• Directions:
If a line in the records below holds the string "registers", count it, and state only the final count.

• Study material:
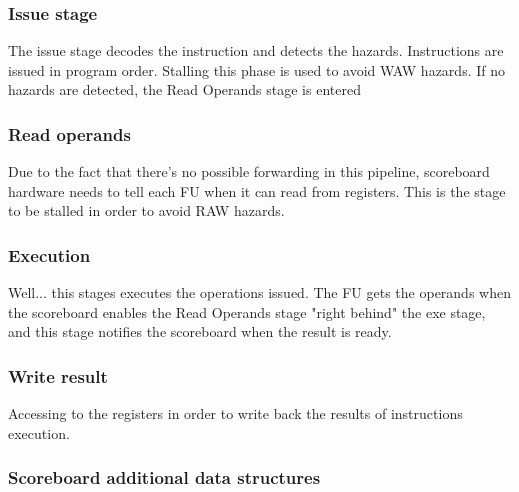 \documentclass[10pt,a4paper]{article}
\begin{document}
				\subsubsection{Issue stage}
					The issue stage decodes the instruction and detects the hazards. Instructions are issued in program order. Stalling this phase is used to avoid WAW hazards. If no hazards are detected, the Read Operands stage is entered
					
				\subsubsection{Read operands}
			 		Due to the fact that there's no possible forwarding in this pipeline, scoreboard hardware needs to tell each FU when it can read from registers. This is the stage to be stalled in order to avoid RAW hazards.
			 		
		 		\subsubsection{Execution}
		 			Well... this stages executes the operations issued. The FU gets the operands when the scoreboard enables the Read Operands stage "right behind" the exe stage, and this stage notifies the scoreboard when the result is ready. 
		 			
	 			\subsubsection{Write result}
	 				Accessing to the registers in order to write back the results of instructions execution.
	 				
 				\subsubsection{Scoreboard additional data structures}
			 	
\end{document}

• Solution to this task:
2